Good luck finding a shampoo with none of those ingredients.


----------



## Kathie (Jul 31, 2008)

Too bad they don't name a few of the safe shampoos.


----------



## Cailleach (Jan 30, 2010)

I agree that it would be pretty hard to find shampoo with none of the ingredients they mentioned...maybe they didn't list any safe shampoo because commercial ones don't exist. There is a plant called soapwort that's a natural soap like flora and then there is old fashioned soap made from natural ingredients. I know about the making of this type of soap as I have made it for decades and the main ingredients are caustic lye, animal fat or plant oil and water. The mixture will eat your skin off if you touch it but after it dries it's a mild soap...I love chemistry.


----------



## davetgabby (Dec 29, 2007)

Kathie said:


> Too bad they don't name a few of the safe shampoos.

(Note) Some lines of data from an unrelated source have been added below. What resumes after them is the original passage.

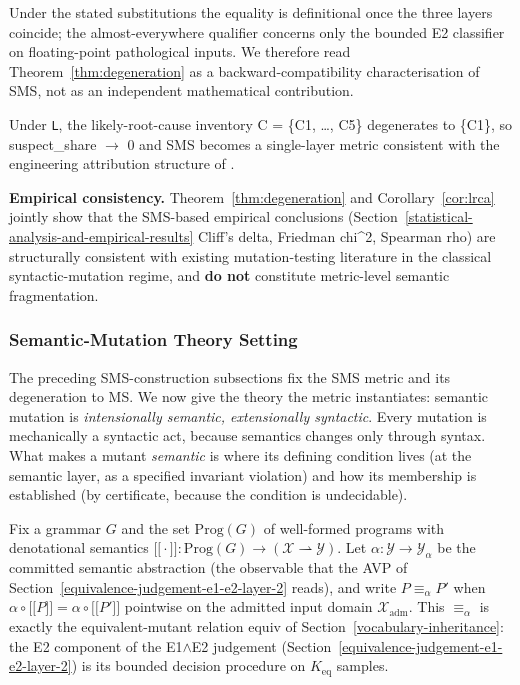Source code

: \documentclass[manuscript,screen,review]{acmart}
\begin{document}
Under the stated substitutions the equality is definitional once the
three layers coincide; the almost-everywhere qualifier concerns only
the bounded E2 classifier on floating-point pathological inputs. We
therefore read Theorem~\ref{thm:degeneration} as a
backward-compatibility characterisation of SMS, not as an independent
mathematical contribution.

\begin{corollary}\label{cor:lrca}
Under \texttt{L}, the
likely-root-cause inventory C = \{C1, \ldots, C5\} degenerates to
\{C1\}, so suspect\_share $\to$ 0 and SMS becomes a single-layer metric
consistent with the engineering attribution structure of
\citet{d7c38286734419b52de4262c9802ebdfcf4b9447}.
\end{corollary}

\textbf{Empirical consistency.} Theorem~\ref{thm:degeneration} and
Corollary~\ref{cor:lrca} jointly
show that the SMS-based empirical conclusions (Section~\ref{statistical-analysis-and-empirical-results} Cliff's delta,
Friedman chi\^{}2, Spearman rho) are structurally consistent with
existing mutation-testing literature in the classical syntactic-mutation
regime, and \textbf{do not} constitute metric-level semantic
fragmentation.


\subsubsection{Semantic-Mutation Theory Setting}\label{theory-setting}

The preceding SMS-construction subsections fix the SMS metric and its degeneration to MS. We now
give the theory the metric instantiates: semantic mutation is
\emph{intensionally semantic, extensionally syntactic}. Every mutation
is mechanically a syntactic act, because semantics changes only through
syntax. What makes a mutant \emph{semantic} is where its defining
condition lives (at the semantic layer, as a specified invariant
violation) and how its membership is established (by certificate,
because the condition is undecidable).

Fix a grammar $G$ and the set $\mathrm{Prog}(G)$ of well-formed programs
with denotational semantics
$\mathopen{\lbrack\!\lbrack}\cdot\mathclose{\rbrack\!\rbrack} : \mathrm{Prog}(G) \to (\mathcal{X} \rightharpoonup \mathcal{Y})$.
Let $\alpha : \mathcal{Y} \to \mathcal{Y}_\alpha$ be the committed
semantic abstraction (the observable that the AVP of Section~\ref{equivalence-judgement-e1-e2-layer-2} reads), and
write $P \equiv_\alpha P'$ when
$\alpha \circ \mathopen{\lbrack\!\lbrack} P \mathclose{\rbrack\!\rbrack} = \alpha \circ \mathopen{\lbrack\!\lbrack} P' \mathclose{\rbrack\!\rbrack}$
pointwise on the admitted input domain $\mathcal{X}_{\mathrm{adm}}$.
This $\equiv_\alpha$ is exactly the equivalent-mutant relation
$\mathrm{equiv}$ of Section~\ref{vocabulary-inheritance}: the E2 component of the E1$\wedge$E2 judgement
(Section~\ref{equivalence-judgement-e1-e2-layer-2}) is its bounded decision procedure on $K_{\mathrm{eq}}$ samples.
\end{document}
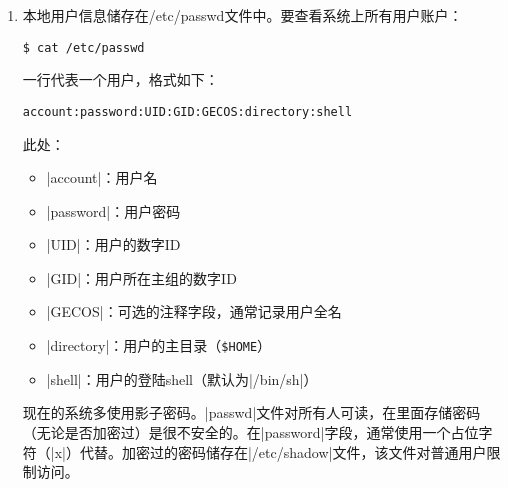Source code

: \documentclass[cs4size,a4paper,nofonts]{ctexart}
\begin{document}
\begin{enumerate}

\item 本地用户信息储存在/etc/passwd文件中。要查看系统上所有用户账户：
\begin{Verbatim}
$ cat /etc/passwd
\end{Verbatim}

一行代表一个用户，格式如下：
\begin{Verbatim}
account:password:UID:GID:GECOS:directory:shell
\end{Verbatim}

此处：
\begin{itemize}
\item |account|：用户名
\item |password|：用户密码
\item |UID|：用户的数字ID
\item |GID|：用户所在主组的数字ID
\item |GECOS|：可选的注释字段，通常记录用户全名
\item |directory|：用户的主目录（{\tt\$HOME}）
\item |shell|：用户的登陆shell（默认为|/bin/sh|）
\end{itemize}

现在的系统多使用影子密码。|passwd|文件对所有人可读，在里面存储密码（无论是否加密过）是很不安全的。在|password|字段，通常使用一个占位字符（|x|）代替。加密过的密码储存在|/etc/shadow|文件，该文件对普通用户限制访问。

\begin{figure}[htp]
\end{figure}



\begin{figure}[htp]
\end{figure}



\begin{figure}[htp]
\end{figure}



\begin{figure}[htp]
\end{figure}



\begin{figure}[htp]
\end{figure}




\end{enumerate}
\end{document}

here's a good one Kathie, http://www.earthbath.com/index.php


----------



## krandall (Jun 11, 2009)

davetgabby said:


> here's a good one Kathie, http://www.earthbath.com/index.php


Trouble is, I've tried a few, and they didn't do a very good job.

I use their eye wipes though!


----------



## davetgabby (Dec 29, 2007)

I guess every dog is different. Our new groomer uses this and it sure does a great job on Molly.


----------



## krandall (Jun 11, 2009)

davetgabby said:


> I guess every dog is different. Our new groomer uses this and it sure does a great job on Molly.


Yeah, Molly looks puffier than Kodi. A lot of products are too heavy for his hair, and make him look greasy and stringy after a few days.


----------



## motherslittlehelper (Mar 18, 2010)

davetgabby said:


> here's a good one Kathie, http://www.earthbath.com/index.php


I like the Oatmeal and Aloe Earth Bath shampoo - use it on Finn. Just got hold of some Earth Bath conditioner that I will be trying soon.


----------